AWS EFA Transport for Mooncake#
This document describes how to build and use Mooncake with AWS Elastic Fabric Adapter (EFA) support using libfabric.
Prerequisites#
1. AWS EFA Driver and libfabric#
EFA driver and libfabric should be pre-installed on AWS instances with EFA support (e.g., p6-b200.48xlarge, p5e.48xlarge, p4d.24xlarge).
Verify installation:
# Check EFA devices
fi_info -p efa
# Verify libfabric location
ls /opt/amazon/efa/lib/libfabric.so
ls /opt/amazon/efa/include/rdma/fabric.h
If not installed, follow AWS EFA documentation.
2. Build Dependencies#
# Ubuntu/Debian
sudo apt-get update
sudo apt-get install -y \
build-essential \
cmake \
git \
libgflags-dev \
libgoogle-glog-dev \
libjsoncpp-dev \
libnuma-dev \
libibverbs-dev \
libboost-all-dev \
libcurl4-openssl-dev \
libyaml-cpp-dev \
libgtest-dev \
pybind11-dev \
python3-dev
# Install yalantinglibs (required)
cd /tmp
git clone https://github.com/alibaba/yalantinglibs.git
cd yalantinglibs
mkdir build && cd build
cmake .. -DCMAKE_INSTALL_PREFIX=/usr/local
make -j$(nproc)
sudo make install
Building Mooncake with EFA Support#
1. Clone the Repository#
git clone https://github.com/kvcache-ai/Mooncake.git
cd Mooncake
git submodule update --init --recursive
2. Build with EFA Enabled#
mkdir build && cd build
cmake .. \
-DUSE_EFA=ON \
-DUSE_CUDA=ON \
-DCMAKE_BUILD_TYPE=RelWithDebInfo
make -j$(nproc)
Note:
-DUSE_CUDA=ONis required when transferring GPU memory (e.g., KV cache in vLLM).
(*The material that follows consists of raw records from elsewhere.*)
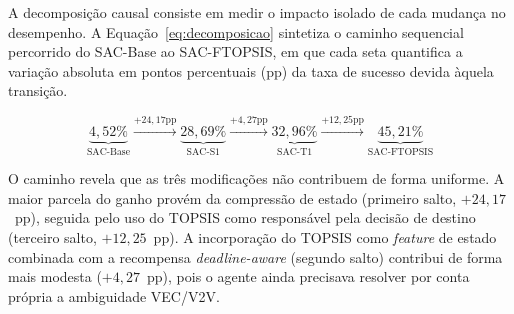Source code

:\begin{table}[htb]
\centering
\caption{Resultados das variantes do estudo de ablação avaliadas em 658 cenários de teste. A linha da proposta completa (\gls{SAC}-FTOPSIS) encontra-se separada das demais variantes.}
\label{tab:ablacao-resultados}
\end{table}

A decomposição causal consiste em medir o impacto isolado de cada mudança no desempenho. A Equação~\ref{eq:decomposicao} sintetiza o caminho sequencial percorrido do \gls{SAC}-Base ao \gls{SAC}-FTOPSIS, em que cada seta quantifica a variação absoluta em pontos percentuais (pp) da taxa de sucesso devida àquela transição.

\begin{equation}
    \underbrace{4{,}52\%}_{\text{SAC-Base}}
    \xrightarrow{+24{,}17\text{pp}}
    \underbrace{28{,}69\%}_{\text{SAC-S1}}
    \xrightarrow{+4{,}27\text{pp}}
    \underbrace{32{,}96\%}_{\text{SAC-T1}}
    \xrightarrow{+12{,}25\text{pp}}
    \underbrace{45{,}21\%}_{\text{SAC-FTOPSIS}}
    \label{eq:decomposicao}
\end{equation}

O caminho revela que as três modificações não contribuem de forma uniforme. A maior parcela do ganho provém da compressão de estado (primeiro salto, $+24{,}17$~pp), seguida pelo uso do \gls{TOPSIS} como responsável pela decisão de destino (terceiro salto, $+12{,}25$~pp). A incorporação do \gls{TOPSIS} como \textit{feature} de estado combinada com a recompensa \textit{deadline-aware} (segundo salto) contribui de forma mais modesta ($+4{,}27$~pp), pois o agente ainda precisava resolver por conta própria a ambiguidade \gls{VEC}/\gls{V2V}.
Without it, the TCP transport (used as fallback whenmooncake_protocolis set to"tcp") cannot detect GPU memory and will fail with “Bad address” (EFAULT) errors.
3. Install Python Package#
# Copy built modules to wheel directory
cp mooncake-integration/engine.cpython-*.so ../mooncake-wheel/mooncake/
cp mooncake-asio/libasio.so ../mooncake-wheel/mooncake/
# Install with pip
pip install -e ../mooncake-wheel --no-build-isolation
Verification#
Test EFA transport initialization:
from mooncake.engine import TransferEngine
te = TransferEngine()
result = te.initialize('127.0.0.1', 'P2PHANDSHAKE', 'efa', '')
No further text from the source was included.